(Data extracts Opens)

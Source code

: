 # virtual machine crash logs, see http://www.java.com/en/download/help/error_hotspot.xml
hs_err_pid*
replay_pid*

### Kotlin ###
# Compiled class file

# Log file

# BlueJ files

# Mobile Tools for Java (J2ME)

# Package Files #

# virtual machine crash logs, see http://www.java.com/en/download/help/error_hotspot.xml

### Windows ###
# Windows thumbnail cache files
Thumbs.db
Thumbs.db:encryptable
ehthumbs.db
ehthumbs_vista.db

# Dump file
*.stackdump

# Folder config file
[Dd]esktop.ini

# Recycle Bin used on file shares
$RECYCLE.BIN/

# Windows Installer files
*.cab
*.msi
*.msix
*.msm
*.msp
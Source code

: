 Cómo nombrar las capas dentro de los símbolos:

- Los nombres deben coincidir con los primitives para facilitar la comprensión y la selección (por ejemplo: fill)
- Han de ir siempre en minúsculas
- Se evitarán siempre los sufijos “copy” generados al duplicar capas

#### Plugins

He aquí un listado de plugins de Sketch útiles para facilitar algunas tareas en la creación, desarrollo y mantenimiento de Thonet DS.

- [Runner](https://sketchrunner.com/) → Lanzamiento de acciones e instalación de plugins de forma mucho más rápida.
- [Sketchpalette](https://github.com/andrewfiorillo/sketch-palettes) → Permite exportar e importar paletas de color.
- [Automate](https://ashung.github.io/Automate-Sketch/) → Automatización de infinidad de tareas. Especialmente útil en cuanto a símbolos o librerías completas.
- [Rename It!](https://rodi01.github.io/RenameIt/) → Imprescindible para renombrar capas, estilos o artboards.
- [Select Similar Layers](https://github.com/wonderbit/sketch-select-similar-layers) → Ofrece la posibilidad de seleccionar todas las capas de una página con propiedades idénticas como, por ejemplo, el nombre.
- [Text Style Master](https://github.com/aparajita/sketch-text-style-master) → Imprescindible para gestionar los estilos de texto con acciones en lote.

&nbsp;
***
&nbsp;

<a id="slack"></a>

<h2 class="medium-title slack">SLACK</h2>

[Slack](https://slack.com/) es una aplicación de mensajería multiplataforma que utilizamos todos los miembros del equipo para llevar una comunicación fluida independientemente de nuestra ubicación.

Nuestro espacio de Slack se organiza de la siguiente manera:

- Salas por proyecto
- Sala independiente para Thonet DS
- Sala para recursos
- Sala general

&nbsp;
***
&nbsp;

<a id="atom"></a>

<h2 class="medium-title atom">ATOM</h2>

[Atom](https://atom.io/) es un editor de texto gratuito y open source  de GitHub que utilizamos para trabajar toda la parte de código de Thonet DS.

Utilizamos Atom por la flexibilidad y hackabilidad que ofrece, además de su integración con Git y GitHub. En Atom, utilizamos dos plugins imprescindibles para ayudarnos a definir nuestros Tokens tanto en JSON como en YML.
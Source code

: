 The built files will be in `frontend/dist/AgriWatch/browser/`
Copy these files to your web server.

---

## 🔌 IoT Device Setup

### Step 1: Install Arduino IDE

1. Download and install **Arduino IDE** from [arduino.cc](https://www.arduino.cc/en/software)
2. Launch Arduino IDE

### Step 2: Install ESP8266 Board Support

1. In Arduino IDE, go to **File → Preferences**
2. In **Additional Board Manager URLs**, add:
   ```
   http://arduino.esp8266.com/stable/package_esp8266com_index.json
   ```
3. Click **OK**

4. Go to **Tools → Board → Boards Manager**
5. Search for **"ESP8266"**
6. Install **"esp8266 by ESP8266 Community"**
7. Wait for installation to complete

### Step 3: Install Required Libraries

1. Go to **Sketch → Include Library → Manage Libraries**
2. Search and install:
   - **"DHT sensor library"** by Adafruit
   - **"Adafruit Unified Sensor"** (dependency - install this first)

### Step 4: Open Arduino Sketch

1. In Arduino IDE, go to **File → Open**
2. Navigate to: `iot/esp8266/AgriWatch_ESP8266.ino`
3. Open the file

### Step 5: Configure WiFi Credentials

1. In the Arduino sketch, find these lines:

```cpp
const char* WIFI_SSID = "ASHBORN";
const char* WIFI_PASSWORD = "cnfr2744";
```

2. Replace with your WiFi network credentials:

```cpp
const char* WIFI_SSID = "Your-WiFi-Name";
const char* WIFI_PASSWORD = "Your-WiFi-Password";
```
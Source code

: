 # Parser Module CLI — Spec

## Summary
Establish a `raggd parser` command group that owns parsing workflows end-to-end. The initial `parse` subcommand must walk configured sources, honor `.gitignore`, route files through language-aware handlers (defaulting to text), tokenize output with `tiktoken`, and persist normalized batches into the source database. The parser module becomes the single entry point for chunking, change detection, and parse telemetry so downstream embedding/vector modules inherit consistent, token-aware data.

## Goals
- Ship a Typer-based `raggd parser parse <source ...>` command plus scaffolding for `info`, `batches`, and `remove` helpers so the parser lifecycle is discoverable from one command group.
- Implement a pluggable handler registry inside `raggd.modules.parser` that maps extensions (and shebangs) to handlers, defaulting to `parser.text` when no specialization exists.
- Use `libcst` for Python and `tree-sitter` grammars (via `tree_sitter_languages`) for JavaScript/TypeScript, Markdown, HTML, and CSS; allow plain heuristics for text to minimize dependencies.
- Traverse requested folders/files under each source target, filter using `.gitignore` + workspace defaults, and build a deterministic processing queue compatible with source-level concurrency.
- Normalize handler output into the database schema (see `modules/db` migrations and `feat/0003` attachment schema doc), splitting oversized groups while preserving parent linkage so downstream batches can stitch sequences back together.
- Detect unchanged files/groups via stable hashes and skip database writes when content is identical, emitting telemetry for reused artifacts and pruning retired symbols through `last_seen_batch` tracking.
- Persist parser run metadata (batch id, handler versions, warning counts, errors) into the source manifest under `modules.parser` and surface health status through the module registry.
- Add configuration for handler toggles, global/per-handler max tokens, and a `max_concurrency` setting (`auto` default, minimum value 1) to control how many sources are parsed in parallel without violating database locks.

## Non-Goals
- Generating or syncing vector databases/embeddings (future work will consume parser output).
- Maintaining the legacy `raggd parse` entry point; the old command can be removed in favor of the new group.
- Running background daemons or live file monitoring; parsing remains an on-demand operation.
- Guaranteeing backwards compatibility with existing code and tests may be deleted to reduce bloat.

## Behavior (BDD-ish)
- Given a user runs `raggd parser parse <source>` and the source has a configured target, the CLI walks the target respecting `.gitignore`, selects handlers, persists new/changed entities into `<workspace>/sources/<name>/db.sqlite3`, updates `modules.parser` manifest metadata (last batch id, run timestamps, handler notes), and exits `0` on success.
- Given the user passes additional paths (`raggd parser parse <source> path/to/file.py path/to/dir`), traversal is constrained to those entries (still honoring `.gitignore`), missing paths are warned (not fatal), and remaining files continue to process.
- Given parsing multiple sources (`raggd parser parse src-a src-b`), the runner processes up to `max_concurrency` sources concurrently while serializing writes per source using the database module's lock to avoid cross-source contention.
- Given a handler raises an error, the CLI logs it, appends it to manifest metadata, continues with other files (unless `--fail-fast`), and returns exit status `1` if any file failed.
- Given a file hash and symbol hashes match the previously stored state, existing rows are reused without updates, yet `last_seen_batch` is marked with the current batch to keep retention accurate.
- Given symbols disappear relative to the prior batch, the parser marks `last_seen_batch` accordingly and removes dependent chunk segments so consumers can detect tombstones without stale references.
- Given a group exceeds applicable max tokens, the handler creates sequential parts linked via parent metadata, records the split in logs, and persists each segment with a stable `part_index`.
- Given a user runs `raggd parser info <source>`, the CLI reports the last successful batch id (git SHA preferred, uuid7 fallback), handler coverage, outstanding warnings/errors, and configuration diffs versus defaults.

(Data extracts Closes)

Copy out each line of the data containing the string "writes".

- Response to the exercise -
- Detect unchanged files/groups via stable hashes and skip database writes when content is identical, emitting telemetry for reused artifacts and pruning retired symbols through `last_seen_batch` tracking.
- Given parsing multiple sources (`raggd parser parse src-a src-b`), the runner processes up to `max_concurrency` sources concurrently while serializing writes per source using the database module's lock to avoid cross-source contention.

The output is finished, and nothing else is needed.